The people who live in high-crime areas suffer, and survive many “Virginia Techs” on a daily basis. They have to contend with the possiblity of losing a son or daughter to murder, rape or getting caught in a drug-pusher war because that child got too close to some drug seller’s turf. The numbers of people who have lost their lives from crime in high-crime areas would boggle the mind. But, many people could care less. Afterall, people who live in poor areas are mostly black, latino and poor white, and so long as the crime is kept contained in that particular area, as long as the denizens of that area take out their rage on each other, as long as they do not cross over into upper-middle/high-income areas, as long as they do not pick up a gun and go into a store, a school campus and kill a large group of people, not many people care, nor want to see what happens in poor areas for what it is—-a massive loss of life that takes its toll on so many people who have to live in those areas if only because they cannot leave those areas, but, instead do what they can to make life as safe as they can for their families.

Yes, crime does indeed occur in poorer areas. And some people do give a wide berth to these areas.

Crime occurs in upper-income areas.

But, people who live in high-crime areas face catching a bullet just while waking up, or stepping out of their home. They face a bullet when shots are fired because someone said the wrong thing to someone, and many times, an innocent person gets caught in the crossfire, and pays for someone’s moment of rage.

“VT’s” happen every so often for the many people who live in high-crime areas. They just don’t happen on a massive scale as what happened at VT. Just because it is not a man or woman who pulled out a gun and kills 15,- 20-, or 30+ people does not make what poor people experience any less.

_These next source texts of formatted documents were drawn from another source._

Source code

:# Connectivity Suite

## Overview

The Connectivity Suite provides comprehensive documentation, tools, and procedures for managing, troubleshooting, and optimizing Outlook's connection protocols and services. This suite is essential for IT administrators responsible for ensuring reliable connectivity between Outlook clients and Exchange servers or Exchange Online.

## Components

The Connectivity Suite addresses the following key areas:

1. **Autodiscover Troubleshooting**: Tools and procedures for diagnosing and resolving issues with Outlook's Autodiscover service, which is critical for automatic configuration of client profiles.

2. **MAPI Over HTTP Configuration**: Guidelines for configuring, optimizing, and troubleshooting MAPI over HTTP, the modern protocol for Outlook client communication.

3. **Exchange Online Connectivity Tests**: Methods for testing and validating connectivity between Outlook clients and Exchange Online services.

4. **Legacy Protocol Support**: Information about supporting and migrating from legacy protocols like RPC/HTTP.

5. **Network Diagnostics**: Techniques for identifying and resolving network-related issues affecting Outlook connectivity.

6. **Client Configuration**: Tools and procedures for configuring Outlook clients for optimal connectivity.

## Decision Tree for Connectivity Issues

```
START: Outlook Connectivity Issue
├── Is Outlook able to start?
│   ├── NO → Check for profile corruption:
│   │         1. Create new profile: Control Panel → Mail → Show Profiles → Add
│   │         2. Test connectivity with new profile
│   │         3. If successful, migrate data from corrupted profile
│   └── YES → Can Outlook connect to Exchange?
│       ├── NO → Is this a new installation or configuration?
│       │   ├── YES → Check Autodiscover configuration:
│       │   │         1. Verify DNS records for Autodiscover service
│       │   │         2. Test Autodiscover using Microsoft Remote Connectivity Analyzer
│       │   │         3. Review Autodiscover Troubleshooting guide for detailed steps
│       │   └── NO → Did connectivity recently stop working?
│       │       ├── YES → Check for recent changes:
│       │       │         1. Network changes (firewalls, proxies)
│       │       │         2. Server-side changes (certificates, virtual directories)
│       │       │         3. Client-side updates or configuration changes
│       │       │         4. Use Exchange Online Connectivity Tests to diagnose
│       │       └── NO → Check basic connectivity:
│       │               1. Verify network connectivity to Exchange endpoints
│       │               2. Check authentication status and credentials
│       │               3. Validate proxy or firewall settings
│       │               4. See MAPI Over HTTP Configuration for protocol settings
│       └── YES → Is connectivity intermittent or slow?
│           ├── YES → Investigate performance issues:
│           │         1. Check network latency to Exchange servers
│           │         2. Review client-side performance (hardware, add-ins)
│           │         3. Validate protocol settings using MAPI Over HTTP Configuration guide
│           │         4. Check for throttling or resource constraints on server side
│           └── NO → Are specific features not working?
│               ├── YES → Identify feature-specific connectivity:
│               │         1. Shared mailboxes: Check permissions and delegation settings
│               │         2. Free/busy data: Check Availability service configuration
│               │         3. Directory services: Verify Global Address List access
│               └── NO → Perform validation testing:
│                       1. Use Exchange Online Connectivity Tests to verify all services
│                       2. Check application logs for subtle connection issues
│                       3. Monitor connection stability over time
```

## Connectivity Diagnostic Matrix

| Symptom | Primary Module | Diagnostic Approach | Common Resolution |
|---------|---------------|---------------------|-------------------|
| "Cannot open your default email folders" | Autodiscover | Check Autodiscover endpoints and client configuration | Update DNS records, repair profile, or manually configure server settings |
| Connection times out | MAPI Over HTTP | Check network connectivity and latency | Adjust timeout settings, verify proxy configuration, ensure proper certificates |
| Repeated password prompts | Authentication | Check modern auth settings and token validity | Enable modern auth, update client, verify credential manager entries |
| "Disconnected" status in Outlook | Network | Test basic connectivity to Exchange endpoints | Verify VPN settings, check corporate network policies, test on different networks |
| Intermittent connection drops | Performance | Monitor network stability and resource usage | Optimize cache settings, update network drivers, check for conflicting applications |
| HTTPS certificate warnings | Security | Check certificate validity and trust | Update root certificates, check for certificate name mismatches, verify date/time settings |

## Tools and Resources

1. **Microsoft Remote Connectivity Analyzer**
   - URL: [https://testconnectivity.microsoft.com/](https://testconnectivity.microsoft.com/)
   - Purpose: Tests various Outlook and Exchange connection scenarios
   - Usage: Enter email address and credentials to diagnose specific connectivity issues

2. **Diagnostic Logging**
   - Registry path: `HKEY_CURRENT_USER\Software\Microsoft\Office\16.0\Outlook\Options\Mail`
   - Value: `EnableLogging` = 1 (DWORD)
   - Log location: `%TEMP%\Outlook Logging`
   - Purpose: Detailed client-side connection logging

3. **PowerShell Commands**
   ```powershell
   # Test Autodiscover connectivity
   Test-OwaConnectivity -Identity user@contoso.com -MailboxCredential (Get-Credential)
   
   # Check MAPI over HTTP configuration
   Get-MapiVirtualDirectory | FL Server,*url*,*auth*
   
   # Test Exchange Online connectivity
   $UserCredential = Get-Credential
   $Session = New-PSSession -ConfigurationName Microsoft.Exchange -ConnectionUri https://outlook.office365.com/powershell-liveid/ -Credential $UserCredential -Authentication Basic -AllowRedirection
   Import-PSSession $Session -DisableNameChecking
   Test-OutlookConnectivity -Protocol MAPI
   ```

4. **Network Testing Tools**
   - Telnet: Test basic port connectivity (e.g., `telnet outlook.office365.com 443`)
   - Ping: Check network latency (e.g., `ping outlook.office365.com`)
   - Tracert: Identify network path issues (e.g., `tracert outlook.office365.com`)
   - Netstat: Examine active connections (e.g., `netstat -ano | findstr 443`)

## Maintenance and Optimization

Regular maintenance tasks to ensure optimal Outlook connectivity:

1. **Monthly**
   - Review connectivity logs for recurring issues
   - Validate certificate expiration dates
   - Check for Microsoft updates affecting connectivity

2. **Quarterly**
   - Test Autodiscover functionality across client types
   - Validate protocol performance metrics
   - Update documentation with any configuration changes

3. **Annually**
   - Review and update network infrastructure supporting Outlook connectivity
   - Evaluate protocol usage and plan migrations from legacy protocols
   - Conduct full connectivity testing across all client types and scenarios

But, when a VT happens in a “nice” area, then everyone throws up their hands and laments over “What could have caused this to happen? What led to this? Why do these events (Virginia Tech, Columbine, etc.) occur?”

This country is a violence-filled, violence-loving, solve-as-many-of-your-problems-with-violence-culture America. That such incidents, that such “massacres” happen should not surprise people.

Incidents like this have happened before:

-Wounded Knee
-Wilmington, N.C.
-Rosewood, FLA.
-Greenwood (Tulsa), OK.
-University of Texas (Whitman shooting spree)

And they will continue to happen. America’s history of “massacres” is as old as this country’s existence. Whether it is one person, ten people, or one hundred people picking up the gun(s), America’s culture of violence is endemic. As a nation we’ve been in this situation before, again, and again. At the bottom of every report and every debate is the desire for everyone to be safe all the time. Is that possible? And what are we willing to give up in order to make that possible?

On some news reports there is talk of giving gun permits for students and faculty on college campuses to enable them to carry handguns. Nothing but terrible consequences can come of that. And even if a student is armed, and sees a crime going down, and she or he opens fire, they may be able to take the bad person out, but, in the process, they may also unintentionally kill an innocent bystander. No. Giving guns to the students and faculty only opens up a new and more terrfiying Pandora’s Box. And if these students and faculty are given guns, who is to assess who should or should not have a gun? How will the colleges decide on what student or faculty member should have a gun?

How safe can someone be on a high school, college campus, job? Just this past Saturday, an employee took a hostage at the Johnson Space Center, Houston, Tx. After a long stand-off with SWAT, two shots were fired during the time the police were waiting the situation out. It turned out that the gunman had shot a boss, then turned the gun on himself.

So what are people to do? Lock up in your home, never to come out? Send your children to school in flak jackets? Put metal detectors up on every jobsite? Cordone off and install metal detectors on EACH AND EVERY BUILDING on college and university campuses? Do strip/body-scanning searches of each and every person entering onto college campuses?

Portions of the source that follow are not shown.